__Items listed in a dataset__

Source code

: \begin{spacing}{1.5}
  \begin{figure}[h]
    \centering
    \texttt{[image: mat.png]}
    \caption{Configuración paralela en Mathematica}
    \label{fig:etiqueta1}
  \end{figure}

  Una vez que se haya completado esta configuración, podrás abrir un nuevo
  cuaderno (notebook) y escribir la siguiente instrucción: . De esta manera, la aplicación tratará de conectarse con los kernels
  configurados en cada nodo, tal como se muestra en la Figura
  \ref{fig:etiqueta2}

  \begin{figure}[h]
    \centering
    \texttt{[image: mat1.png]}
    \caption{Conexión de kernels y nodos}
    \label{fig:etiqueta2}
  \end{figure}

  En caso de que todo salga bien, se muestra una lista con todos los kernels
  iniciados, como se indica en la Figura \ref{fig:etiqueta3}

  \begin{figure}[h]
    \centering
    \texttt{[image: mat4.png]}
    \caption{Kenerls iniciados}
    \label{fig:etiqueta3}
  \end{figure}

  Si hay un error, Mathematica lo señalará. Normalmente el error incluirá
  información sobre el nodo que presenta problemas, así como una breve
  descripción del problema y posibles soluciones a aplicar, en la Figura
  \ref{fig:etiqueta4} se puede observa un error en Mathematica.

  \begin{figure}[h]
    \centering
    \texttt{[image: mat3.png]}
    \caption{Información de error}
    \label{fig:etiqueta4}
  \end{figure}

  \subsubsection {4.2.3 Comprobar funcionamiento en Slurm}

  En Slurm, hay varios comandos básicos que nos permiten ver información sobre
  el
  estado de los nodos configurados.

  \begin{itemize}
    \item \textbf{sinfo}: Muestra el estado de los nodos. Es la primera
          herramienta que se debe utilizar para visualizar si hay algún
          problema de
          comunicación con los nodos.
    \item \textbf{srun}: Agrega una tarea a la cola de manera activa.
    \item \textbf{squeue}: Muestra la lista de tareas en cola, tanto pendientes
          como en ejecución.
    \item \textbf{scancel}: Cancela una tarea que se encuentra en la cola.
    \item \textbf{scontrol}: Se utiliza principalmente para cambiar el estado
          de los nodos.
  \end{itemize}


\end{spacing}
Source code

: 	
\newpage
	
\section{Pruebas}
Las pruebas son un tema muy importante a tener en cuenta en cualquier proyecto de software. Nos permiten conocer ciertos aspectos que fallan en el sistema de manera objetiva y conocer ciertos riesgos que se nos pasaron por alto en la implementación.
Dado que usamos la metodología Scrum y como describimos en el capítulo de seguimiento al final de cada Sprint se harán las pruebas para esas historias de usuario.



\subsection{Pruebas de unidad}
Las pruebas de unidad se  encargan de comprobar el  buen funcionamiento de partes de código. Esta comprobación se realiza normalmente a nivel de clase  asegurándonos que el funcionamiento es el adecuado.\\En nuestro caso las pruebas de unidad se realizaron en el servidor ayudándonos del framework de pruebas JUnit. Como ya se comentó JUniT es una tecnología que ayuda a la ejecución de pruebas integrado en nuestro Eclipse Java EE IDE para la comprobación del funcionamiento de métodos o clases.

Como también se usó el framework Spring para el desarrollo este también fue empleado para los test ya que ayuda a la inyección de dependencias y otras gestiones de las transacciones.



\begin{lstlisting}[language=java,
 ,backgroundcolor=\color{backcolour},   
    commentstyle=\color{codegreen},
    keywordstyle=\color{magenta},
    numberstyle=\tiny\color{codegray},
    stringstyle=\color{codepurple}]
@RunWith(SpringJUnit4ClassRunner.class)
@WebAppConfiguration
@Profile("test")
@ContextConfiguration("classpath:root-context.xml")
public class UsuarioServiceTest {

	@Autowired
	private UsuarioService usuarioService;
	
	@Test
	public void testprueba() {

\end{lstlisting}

__To do__
Once you have read the entries, write them all out again exactly.

__Result of this exercise__
Source code

: \begin{spacing}{1.5}
  \begin{figure}[h]
    \centering
    \texttt{[image: mat.png]}
    \caption{Configuración paralela en Mathematica}
    \label{fig:etiqueta1}
  \end{figure}

  Una vez que se haya completado esta configuración, podrás abrir un nuevo
  cuaderno (notebook) y escribir la siguiente instrucción: . De esta manera, la aplicación tratará de conectarse con los kernels
  configurados en cada nodo, tal como se muestra en la Figura
  \ref{fig:etiqueta2}

  \begin{figure}[h]
    \centering
    \texttt{[image: mat1.png]}
    \caption{Conexión de kernels y nodos}
    \label{fig:etiqueta2}
  \end{figure}

  En caso de que todo salga bien, se muestra una lista con todos los kernels
  iniciados, como se indica en la Figura \ref{fig:etiqueta3}

  \begin{figure}[h]
    \centering
    \texttt{[image: mat4.png]}
    \caption{Kenerls iniciados}
    \label{fig:etiqueta3}
  \end{figure}

  Si hay un error, Mathematica lo señalará. Normalmente el error incluirá
  información sobre el nodo que presenta problemas, así como una breve
  descripción del problema y posibles soluciones a aplicar, en la Figura
  \ref{fig:etiqueta4} se puede observa un error en Mathematica.

  \begin{figure}[h]
    \centering
    \texttt{[image: mat3.png]}
    \caption{Información de error}
    \label{fig:etiqueta4}
  \end{figure}

  \subsubsection {4.2.3 Comprobar funcionamiento en Slurm}

  En Slurm, hay varios comandos básicos que nos permiten ver información sobre
  el
  estado de los nodos configurados.

  \begin{itemize}
    \item \textbf{sinfo}: Muestra el estado de los nodos. Es la primera
          herramienta que se debe utilizar para visualizar si hay algún
          problema de
          comunicación con los nodos.
    \item \textbf{srun}: Agrega una tarea a la cola de manera activa.
    \item \textbf{squeue}: Muestra la lista de tareas en cola, tanto pendientes
          como en ejecución.
    \item \textbf{scancel}: Cancela una tarea que se encuentra en la cola.
    \item \textbf{scontrol}: Se utiliza principalmente para cambiar el estado
          de los nodos.
  \end{itemize}


\end{spacing}
Source code

: 	
\newpage
	
\section{Pruebas}
Las pruebas son un tema muy importante a tener en cuenta en cualquier proyecto de software. Nos permiten conocer ciertos aspectos que fallan en el sistema de manera objetiva y conocer ciertos riesgos que se nos pasaron por alto en la implementación.
Dado que usamos la metodología Scrum y como describimos en el capítulo de seguimiento al final de cada Sprint se harán las pruebas para esas historias de usuario.



\subsection{Pruebas de unidad}
Las pruebas de unidad se  encargan de comprobar el  buen funcionamiento de partes de código. Esta comprobación se realiza normalmente a nivel de clase  asegurándonos que el funcionamiento es el adecuado.\\En nuestro caso las pruebas de unidad se realizaron en el servidor ayudándonos del framework de pruebas JUnit. Como ya se comentó JUniT es una tecnología que ayuda a la ejecución de pruebas integrado en nuestro Eclipse Java EE IDE para la comprobación del funcionamiento de métodos o clases.

Como también se usó el framework Spring para el desarrollo este también fue empleado para los test ya que ayuda a la inyección de dependencias y otras gestiones de las transacciones.



\begin{lstlisting}[language=java,
 ,backgroundcolor=\color{backcolour},   
    commentstyle=\color{codegreen},
    keywordstyle=\color{magenta},
    numberstyle=\tiny\color{codegray},
    stringstyle=\color{codepurple}]
@RunWith(SpringJUnit4ClassRunner.class)
@WebAppConfiguration
@Profile("test")
@ContextConfiguration("classpath:root-context.xml")
public class UsuarioServiceTest {

	@Autowired
	private UsuarioService usuarioService;
	
	@Test
	public void testprueba() {

\end{lstlisting}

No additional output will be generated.